While many corporate deals look great on paper, far too many CEOs keep giving the “green light” to serious blunders. Even corporate giants like Bank of America keep making their share of mistakes, as was clearly evident back when BOA acquired Countrywide Financial.
The following information may makes you wonder if the biggest problem in corporate board rooms is the tendency of dissenters to remain silent because they’re afraid of losing their jobs.
Some of the most enduring mistakes are noted toward the end of the article – those made by Bank of America that refuse to fade away -- and may be keeping this financial institution from once again becoming the largest holder of banking assets in this country.

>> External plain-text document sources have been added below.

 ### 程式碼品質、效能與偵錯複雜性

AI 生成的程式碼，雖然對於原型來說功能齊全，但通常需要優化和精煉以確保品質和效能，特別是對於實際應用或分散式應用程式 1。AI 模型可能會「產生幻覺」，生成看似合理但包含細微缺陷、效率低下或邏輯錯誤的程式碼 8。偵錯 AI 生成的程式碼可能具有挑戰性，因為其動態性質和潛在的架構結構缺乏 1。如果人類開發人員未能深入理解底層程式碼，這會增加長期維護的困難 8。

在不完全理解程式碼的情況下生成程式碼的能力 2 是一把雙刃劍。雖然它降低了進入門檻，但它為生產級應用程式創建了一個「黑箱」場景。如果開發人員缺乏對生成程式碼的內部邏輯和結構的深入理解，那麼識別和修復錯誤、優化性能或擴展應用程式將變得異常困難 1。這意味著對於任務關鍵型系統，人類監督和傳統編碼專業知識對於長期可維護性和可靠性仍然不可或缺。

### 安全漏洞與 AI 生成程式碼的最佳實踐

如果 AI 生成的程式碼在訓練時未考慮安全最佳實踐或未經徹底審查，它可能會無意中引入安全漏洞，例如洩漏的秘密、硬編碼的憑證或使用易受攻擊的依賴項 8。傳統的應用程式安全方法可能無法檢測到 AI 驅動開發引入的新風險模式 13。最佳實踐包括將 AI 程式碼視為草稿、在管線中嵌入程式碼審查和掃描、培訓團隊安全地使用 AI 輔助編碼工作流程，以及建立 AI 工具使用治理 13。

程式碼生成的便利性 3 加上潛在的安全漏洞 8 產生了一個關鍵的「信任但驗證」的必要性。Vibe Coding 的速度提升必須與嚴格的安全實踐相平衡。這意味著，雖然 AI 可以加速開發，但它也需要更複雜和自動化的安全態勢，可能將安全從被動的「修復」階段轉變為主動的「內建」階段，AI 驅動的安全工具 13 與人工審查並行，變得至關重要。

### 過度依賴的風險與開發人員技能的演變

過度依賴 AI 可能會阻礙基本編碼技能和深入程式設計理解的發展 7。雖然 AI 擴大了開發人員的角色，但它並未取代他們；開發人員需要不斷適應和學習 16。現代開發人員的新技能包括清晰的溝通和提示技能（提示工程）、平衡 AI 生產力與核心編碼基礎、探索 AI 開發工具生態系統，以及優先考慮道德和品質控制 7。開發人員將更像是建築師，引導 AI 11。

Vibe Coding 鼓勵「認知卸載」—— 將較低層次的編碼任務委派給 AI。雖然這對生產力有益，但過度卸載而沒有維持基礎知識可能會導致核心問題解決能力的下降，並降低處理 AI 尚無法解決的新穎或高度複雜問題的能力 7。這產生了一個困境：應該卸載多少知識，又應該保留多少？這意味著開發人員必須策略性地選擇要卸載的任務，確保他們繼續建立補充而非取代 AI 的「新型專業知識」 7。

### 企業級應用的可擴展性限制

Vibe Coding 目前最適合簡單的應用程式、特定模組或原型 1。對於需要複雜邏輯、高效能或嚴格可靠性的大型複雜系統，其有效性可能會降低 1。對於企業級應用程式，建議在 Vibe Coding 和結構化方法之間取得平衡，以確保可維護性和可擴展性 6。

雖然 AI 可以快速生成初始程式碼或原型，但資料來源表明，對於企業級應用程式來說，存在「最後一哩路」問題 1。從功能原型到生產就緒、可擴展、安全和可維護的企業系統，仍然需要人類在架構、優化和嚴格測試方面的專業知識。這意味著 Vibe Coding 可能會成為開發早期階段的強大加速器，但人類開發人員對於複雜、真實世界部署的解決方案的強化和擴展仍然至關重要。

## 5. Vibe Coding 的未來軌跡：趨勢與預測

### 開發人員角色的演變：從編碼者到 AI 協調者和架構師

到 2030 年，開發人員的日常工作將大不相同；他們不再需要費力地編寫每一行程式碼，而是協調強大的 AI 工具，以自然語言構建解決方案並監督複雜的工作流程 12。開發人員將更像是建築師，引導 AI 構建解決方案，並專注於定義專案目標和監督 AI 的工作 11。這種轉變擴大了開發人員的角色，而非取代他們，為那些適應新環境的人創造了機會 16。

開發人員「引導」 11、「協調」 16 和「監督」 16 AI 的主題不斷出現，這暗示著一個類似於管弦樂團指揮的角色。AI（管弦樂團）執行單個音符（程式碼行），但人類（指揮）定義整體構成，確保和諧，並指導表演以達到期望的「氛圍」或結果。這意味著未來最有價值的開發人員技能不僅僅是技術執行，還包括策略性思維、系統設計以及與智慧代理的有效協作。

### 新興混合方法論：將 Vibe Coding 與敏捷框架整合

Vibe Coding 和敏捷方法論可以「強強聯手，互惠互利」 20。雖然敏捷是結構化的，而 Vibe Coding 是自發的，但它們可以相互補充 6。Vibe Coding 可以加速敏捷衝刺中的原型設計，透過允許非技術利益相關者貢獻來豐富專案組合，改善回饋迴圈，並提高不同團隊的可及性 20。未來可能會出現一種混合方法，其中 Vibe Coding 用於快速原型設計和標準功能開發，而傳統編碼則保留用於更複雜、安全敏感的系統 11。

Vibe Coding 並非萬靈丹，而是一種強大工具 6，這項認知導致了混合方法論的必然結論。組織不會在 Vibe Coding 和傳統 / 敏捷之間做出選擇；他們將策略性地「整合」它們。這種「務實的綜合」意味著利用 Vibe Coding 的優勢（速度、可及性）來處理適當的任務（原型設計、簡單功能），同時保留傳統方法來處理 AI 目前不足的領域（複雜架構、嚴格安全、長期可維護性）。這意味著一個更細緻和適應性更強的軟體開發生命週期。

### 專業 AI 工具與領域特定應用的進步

Why Popeye’s, BOA, and eBay Should Have Looked More Closely Before Leaping
Popeye’s Famous Fried Chicken. The late Al Copeland was clearly determined to make his bid for Church’s Fried Chicken, despite signs that the American economy wasn’t very stable. However, his lack of foresight was matched by that of the Wall Street firms that loaned him the entire $392 million needed to buy Church’s. While there was a plan of sorts – “to sell off redundant restaurants and issue junk bonds to cut the interest costs” – it clearly failed. Copeland’s company defaulted on $391 million of debt and he wound up losing both Popeye’s and Church’s. However, he was careful to hold on to his rights to the company’s special spice formula. Although he has now passed away (back in 2008), Popeye’s current owners will be paying Copeland’s family for its use until 2025;
eBay’s purchase of Skype. Meg Whitman is obviously a bright and formidable businesswoman. However, her decision in 2005 as eBay’s CEO to pay $2.6 billion for Skype was seriously questioned by many. (As once source now puts it, “eBay has since admitted it made a mistake and [had to write] off a lot of the value of its investment to placate shareholders.”) Fortunately, Skype’s rather doubtful future was eventually rescued when Microsoft decided in 2011 to buy the company for $8.5 billion. Although
the initial purchase fell flat for the most part, Skype is said to be doing much better now that it’s under Microsoft’s control;
BOA’s purchase of Countrywide Financial. This corporate decision has proven to be one of the most costly in recent memory. After Bank of America paid $4 billion to buy Countrywide Financial in 2008, the banking giant hoped to then expand its own mortgage revenues. As it turns out, BOA has lost somewhere between about $40 and $50 billion due to this investment. Among other problems, Countrywide Financial (CF), has made numerous loans that it should never have even considered. Also, there was widespread mishandling of paperwork and far too many cheap loans made to a number of politicians. Also, “mortgage securities [were] sold to investors who may not have understood the risks.” Bank of America’s headaches from all of this continue to this day. According to a Wall Street Journal article published in July 2014, BOA has now agreed to pay $650 million to AIG to settle a lawsuit that alleged that Countrywide Financial, which BOA bought back in 2008, “misrepresented the quality of mortgage securities sold to investors.” It appears that a number of rather questionable transactions continue to haunt BOA.
To obtain help with handling all of your Georgia business planning needs, please contact Shane Smith Law today. You can schedule your free initial consultation with a knowledgeable Peachtree City estate planning attorney by calling: (770) 487-8999.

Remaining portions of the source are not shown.